• WORK REQUEST:
Copy out the entries word for word, leaving images aside.

• SOURCE DATA:
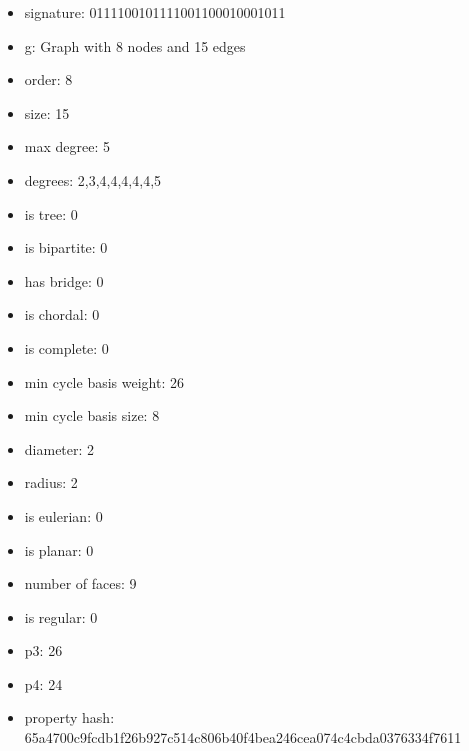 \begin{itemize}
\item signature: 0111100101111001100010001011
\item g: Graph with 8 nodes and 15 edges
\item order: 8
\item size: 15
\item max degree: 5
\item degrees: 2,3,4,4,4,4,4,5
\item is tree: 0
\item is bipartite: 0
\item has bridge: 0
\item is chordal: 0
\item is complete: 0
\item min cycle basis weight: 26
\item min cycle basis size: 8
\item diameter: 2
\item radius: 2
\item is eulerian: 0
\item is planar: 0
\item number of faces: 9
\item is regular: 0
\item p3: 26
\item p4: 24
\item property hash: 65a4700c9fcdb1f26b927c514c806b40f4bea246cea074c4cbda0376334f7611
\end{itemize}
\newpage
\begin{figure}
\end{figure}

• WRITTEN RESPONSE:
 \begin{itemize}
\item signature: 0111100101111001100010001011
\item g: Graph with 8 nodes and 15 edges
\item order: 8
\item size: 15
\item max degree: 5
\item degrees: 2,3,4,4,4,4,4,5
\item is tree: 0
\item is bipartite: 0
\item has bridge: 0
\item is chordal: 0
\item is complete: 0
\item min cycle basis weight: 26
\item min cycle basis size: 8
\item diameter: 2
\item radius: 2
\item is eulerian: 0
\item is planar: 0
\item number of faces: 9
\item is regular: 0
\item p3: 26
\item p4: 24
\item property hash: 65a4700c9fcdb1f26b927c514c806b40f4bea246cea074c4cbda0376334f7611
\end{itemize}
\newpage
\begin{figure}
\end{figure}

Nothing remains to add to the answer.